Dataset entries:

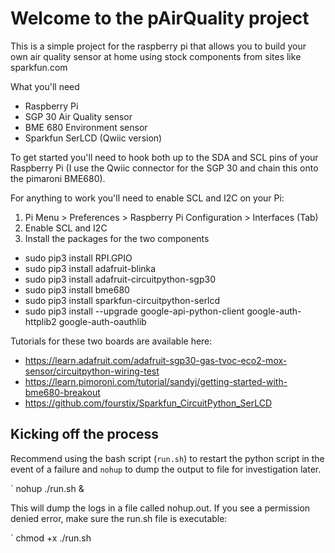 # Welcome to the pAirQuality project

This is a simple project for the raspberry pi that allows you to build your own air quality sensor at home using stock components from sites like sparkfun.com

What you'll need

* Raspberry Pi
* SGP 30 Air Quality sensor
* BME 680 Environment sensor
* Sparkfun SerLCD (Qwiic version)

To get started you'll need to hook both up to the SDA and SCL pins of your Raspberry Pi (I use the Qwiic connector for the SGP 30 and chain this onto the pimaroni BME680).

For anything to work you'll need to enable SCL and I2C on your Pi:

1. Pi Menu > Preferences > Raspberry Pi Configuration > Interfaces (Tab) 
2. Enable SCL and I2C
3. Install the packages for the two components
  * sudo pip3 install RPI.GPIO
  * sudo pip3 install adafruit-blinka
  * sudo pip3 install adafruit-circuitpython-sgp30
  * sudo pip3 install bme680
  * sudo pip3 install sparkfun-circuitpython-serlcd
  * sudo pip3 install --upgrade google-api-python-client google-auth-httplib2 google-auth-oauthlib

Tutorials for these two boards are available here:
* https://learn.adafruit.com/adafruit-sgp30-gas-tvoc-eco2-mox-sensor/circuitpython-wiring-test
* https://learn.pimoroni.com/tutorial/sandyj/getting-started-with-bme680-breakout
* https://github.com/fourstix/Sparkfun_CircuitPython_SerLCD

## Kicking off the process

Recommend using the bash script (`run.sh`) to restart the python script in the event of a failure and `nohup` to dump the output to file for investigation later. 

` nohup ./run.sh &

This will dump the logs in a file called nohup.out. If you see a permission denied error, make sure the run.sh file is executable:

` chmod +x ./run.sh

# Task statement:
Wherever the word "learn" appears in a line of the data, copy that line.

# Response to the exercise:
* https://learn.adafruit.com/adafruit-sgp30-gas-tvoc-eco2-mox-sensor/circuitpython-wiring-test
* https://learn.pimoroni.com/tutorial/sandyj/getting-started-with-bme680-breakout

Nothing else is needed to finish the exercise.